**What you should do:** Pictures should be excluded; otherwise, copy every entry exactly.

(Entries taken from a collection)
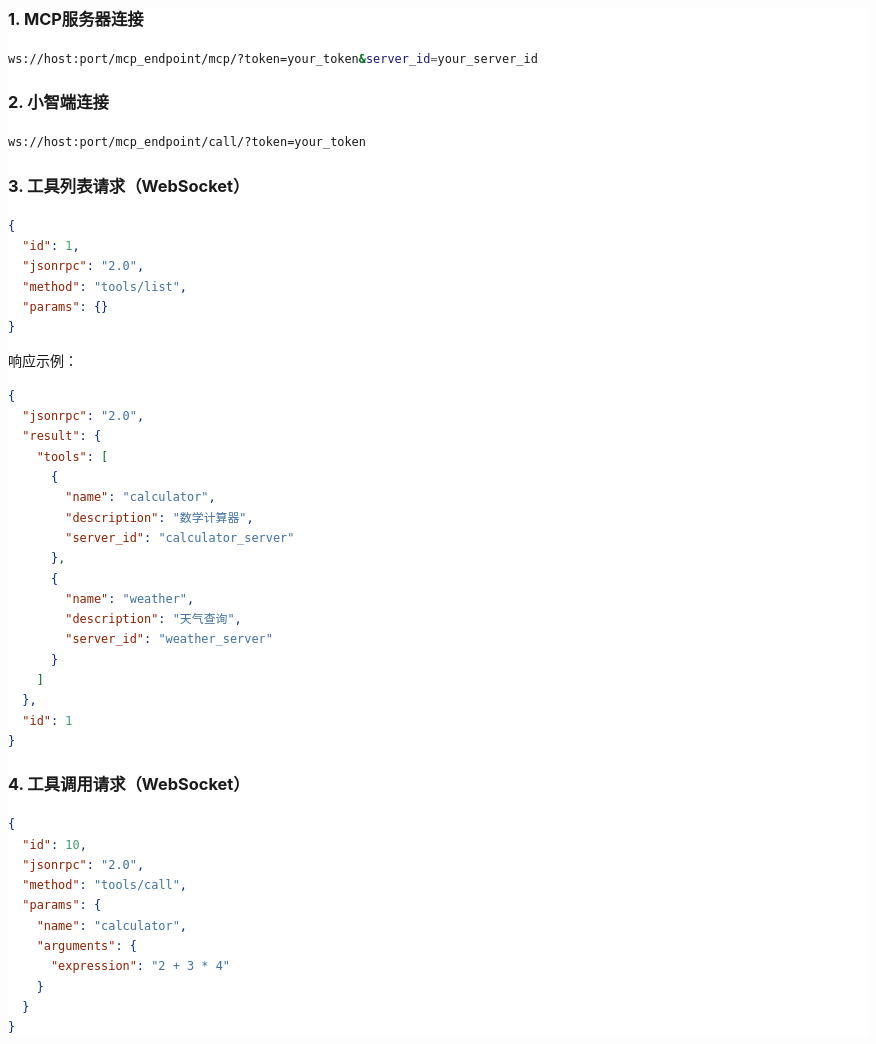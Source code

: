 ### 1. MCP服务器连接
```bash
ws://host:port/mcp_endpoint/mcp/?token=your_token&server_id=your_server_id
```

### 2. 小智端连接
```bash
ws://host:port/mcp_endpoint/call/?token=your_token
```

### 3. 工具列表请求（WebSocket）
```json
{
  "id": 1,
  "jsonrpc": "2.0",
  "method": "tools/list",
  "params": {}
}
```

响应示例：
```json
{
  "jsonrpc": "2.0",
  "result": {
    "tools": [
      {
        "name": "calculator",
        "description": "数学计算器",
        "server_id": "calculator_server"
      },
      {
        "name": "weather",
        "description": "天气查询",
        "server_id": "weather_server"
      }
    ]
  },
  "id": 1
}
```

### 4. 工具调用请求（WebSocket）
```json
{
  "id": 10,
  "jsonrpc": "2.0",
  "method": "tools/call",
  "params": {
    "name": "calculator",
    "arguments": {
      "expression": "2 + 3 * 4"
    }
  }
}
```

**Your response:**
Source code

: ### 1. MCP服务器连接
```bash
ws://host:port/mcp_endpoint/mcp/?token=your_token&server_id=your_server_id
```

### 2. 小智端连接
```bash
ws://host:port/mcp_endpoint/call/?token=your_token
```

### 3. 工具列表请求（WebSocket）
```json
{
  "id": 1,
  "jsonrpc": "2.0",
  "method": "tools/list",
  "params": {}
}
```

响应示例：
```json
{
  "jsonrpc": "2.0",
  "result": {
    "tools": [
      {
        "name": "calculator",
        "description": "数学计算器",
        "server_id": "calculator_server"
      },
      {
        "name": "weather",
        "description": "天气查询",
        "server_id": "weather_server"
      }
    ]
  },
  "id": 1
}
```

### 4. 工具调用请求（WebSocket）
```json
{
  "id": 10,
  "jsonrpc": "2.0",
  "method": "tools/call",
  "params": {
    "name": "calculator",
    "arguments": {
      "expression": "2 + 3 * 4"
    }
  }
}
```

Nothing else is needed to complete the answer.